Like Bindiff, QBinDiff also works using an exported disassembly of program obtained from IDA. Originally using BinExport, it now also support Quokka as backend, which extracted files, are more exhaustive and also more compact on disk (good for large binary dataset).

[!NOTE] QBinDiff is an experimental tool for power-user where many parameters, features, thresholds or weights can be adjusted. Obtaining good results usually requires tuning these parameters.

(Please note that QBinDiff does not intend to be faster than other differs, but rather being more flexible.)

[!WARNING] QBinDiff graph alignment is very memory intensive (compute large matrices), it can fill RAM if not cautious. Try not diffing binaries larger than +10k functions. For large program use very high sparsity ratio (0.99).

Documentation

The documentation can be found on the diffing portal or can be manually built with

pip install .[doc]
cd doc
make html

Below you will find some sections extracted from the documentation. Please refer to the full documentation in case of issues.

Installation

QBinDiff can be installed through pip with:

pip install qbindiff

As some part of the algorithm are very CPU intensive the installation will compile some components written in native C/C++.

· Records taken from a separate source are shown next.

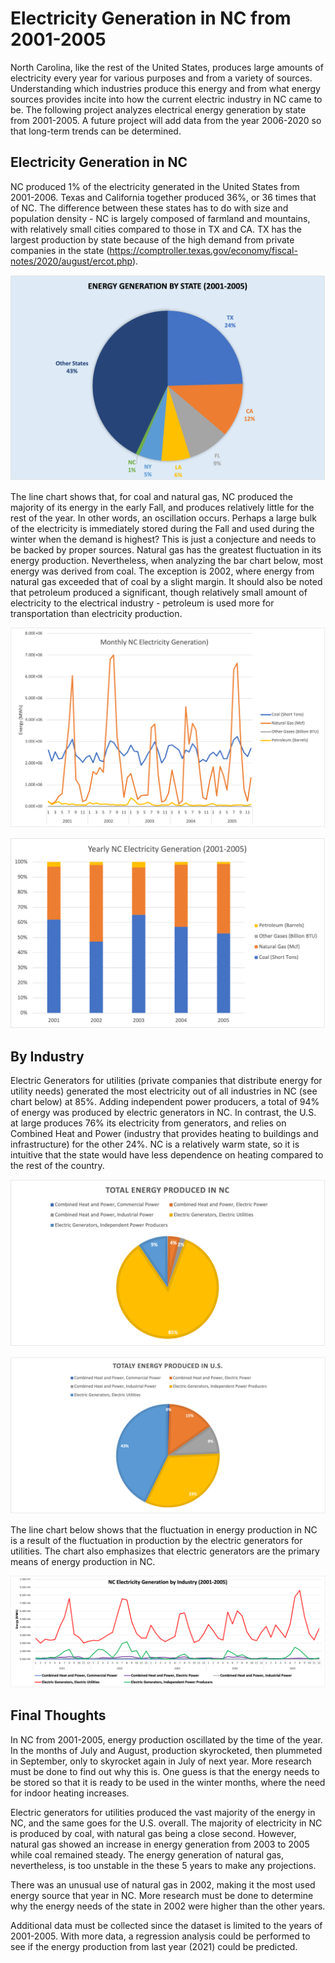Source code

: # Electricity Generation in NC from 2001-2005
North Carolina, like the rest of the United States, produces large amounts of electricity every year for various purposes and from a variety of sources. Understanding which industries produce this energy and from what energy sources provides incite into how the current electric industry in NC came to be. The following project analyzes electrical energy generation by state from 2001-2005. A future project will add data from the year 2006-2020 so that long-term trends can be determined.

## Electricity Generation in NC

NC produced 1% of the electricity generated in the United States from 2001-2006. Texas and California together produced 36%, or 36 times that of NC. The difference between these states has to do with size and population density - NC is largely composed of farmland and mountains, with relatively small cities compared to those in TX and CA. TX has the largest production by state because of the high demand from private companies in the state (https://comptroller.texas.gov/economy/fiscal-notes/2020/august/ercot.php). 

![Energy-Generation-By-State](Energy-Generation-By-State.png) 

The line chart shows that, for coal and natural gas, NC produced the majority of its energy in the early Fall, and produces relatively little for the rest of the year. In other words, an oscillation occurs. Perhaps a large bulk of the electricity is immediately stored during the Fall and used during the winter when the demand is highest? This is just a conjecture and needs to be backed by proper sources. Natural gas has the greatest fluctuation in its energy production. Nevertheless, when analyzing the bar chart below, most energy was derived from coal. The exception is 2002, where energy from natural gas exceeded that of coal by a slight margin. It should also be noted that petroleum produced a significant, though relatively small amount of electricity to the electrical industry - petroleum is used more for transportation than electricity production.   

![Time-Series-2001-2005](Time-Series-2001-2005.png)

![stacked-bar-graph-NC](stacked-bar-graph-NC.png)

## By Industry

Electric Generators for utilities (private companies that distribute energy for utility needs) generated the most electricity out of all industries in NC (see chart below) at 85%. Adding independent power producers, a total of 94% of energy was produced by electric generators in NC. In contrast, the U.S. at large produces 76% its electricity from generators, and relies on Combined Heat and Power (industry that provides heating to buildings and infrastructure) for the other 24%. NC is a relatively warm state, so it is intuitive that the state would have less dependence on heating compared to the rest of the country.

![Total-Energy-Produced-NC](Total-Energy-Produced-NC.png)

![Total-Energy-US](Total-Energy-US.png)

The line chart below shows that the fluctuation in energy production in NC is a result of the fluctuation in production by the electric generators for utilities. The chart also emphasizes that electric generators are the primary means of energy production in NC. 

![Electricity-Generation-By-Industry](Electricity-Generation-By-Industry.png)

## Final Thoughts

In NC from 2001-2005, energy production oscillated by the time of the year. In the months of July and August, production skyrocketed, then plummeted in September, only to skyrocket again in July of next year. More research must be done to find out why this is. One guess is that the energy needs to be stored so that it is ready to be used in the winter months, where the need for indoor heating increases. 

Electric generators for utilities produced the vast majority of the energy in NC, and the same goes for the U.S. overall. The majority of electricity in NC is produced by coal, with natural gas being a close second. However, natural gas showed an increase in energy generation from 2003 to 2005 while coal remained steady. The energy generation of natural gas, nevertheless, is too unstable in the these 5 years to make any projections. 

There was an unusual use of natural gas in 2002, making it the most used energy source that year in NC. More research must be done to determine why the energy needs of the state in 2002 were higher than the other years. 

Additional data must be collected since the dataset is limited to the years of 2001-2005. With more data, a regression analysis could be performed to see if the energy production from last year (2021) could be predicted.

As depicted above, QBinDiff relies on some projects (also developed at Quarkslab):

  • python-binexport, wrapper on the BinExport protobuf format.
  • python-bindiff, wrapper around bindiff (used to write results as Bindiff databases)
  • Quokka, another binary exported based on IDA. Faster than binexport and more exhaustive (thus diffing more relevant)

Usage (command line)

After installation, the binary qbindiff is available in the path. It takes in input two exported files and start the diffing analysis. The result can then be exported in a BinDiff file format. The default format for input files is BinExport, for a complete list of backend loader look at the -l1, --loader1 option in the help. The complete command line options are:

Usage: qbindiff [OPTIONS] <primary file> <secondary file>

  QBinDiff is an experimental binary diffing tool based on machine learning technics, namely Belief propagation.

Options:
  -l1, --loader1 <loader>       Loader type to be used for the primary. Must be one of these ['binexport', 'quokka',
                                'ida']  [default: binexport]
  -l2, --loader2 <loader>       Loader type to be used for the secondary. Must be one of these ['binexport', 'quokka',
                                'ida']  [default: binexport]
  -f, --feature <feature>       Features to use for the binary analysis, it can be specified multiple times.
                                Features may be weighted by a positive value (default 1.0) and/or compared with a
                                specific distance (by default the option -d is used) like this <feature>:<weight>:<distance>.
                                For a list of all the features available see --list-features.
  -n, --normalize               Normalize the Call Graph (can potentially lead to a partial matching). [default
                                disabled]
  -d, --distance <function>     The following distances are available ['canberra', 'euclidean', 'cosine',
                                'jaccard_strong']  [default: canberra]
  -s, --sparsity-ratio FLOAT    Ratio of least probable matches to ignore. Between 0.0 (nothing is ignored) to 1.0
                                (only perfect matches are considered)  [default: 0.75]
  -sr, --sparse-row             Whether to build the sparse similarity matrix considering its entirety or processing
                                it row per row
  -t, --tradeoff FLOAT          Tradeoff between function content (near 1.0) and call-graph information (near 0.0)
                                [default: 0.75]
  -e, --epsilon FLOAT           Relaxation parameter to enforce convergence  [default: 0.5]
  -i, --maxiter INTEGER         Maximum number of iteration for belief propagation  [default: 1000]
  -e1, --executable1 PATH       Path to the primary raw executable. Must be provided if using quokka loader
  -e2, --executable2 PATH       Path to the secondary raw executable. Must be provided if using quokka loader
  -o, --output PATH             Write output to PATH
  -ff, --file-format [bindiff|csv]
                                The file format of the output file  [default: csv]
  -v, --verbose                 Activate debugging messages. Can be supplied multiple times to increase verbosity
  --version                     Show the version and exit.
  --arch-primary TEXT           Force the architecture when disassembling for the primary. Format is
                                'CS_ARCH_X:CS_MODE_Ya,CS_MODE_Yb,...'
  --arch-secondary TEXT         Force the architecture when disassembling for the secondary. Format is
                                'CS_ARCH_X:CS_MODE_Ya,CS_MODE_Yb,...'
  --list-features               List all the available features
  -h, --help                    Show this message and exit.

Library usage

The strength of qBinDiff is to be usable as a python library. The following snippet shows an example of loading to binexport files and to compare them using the mnemonic feature.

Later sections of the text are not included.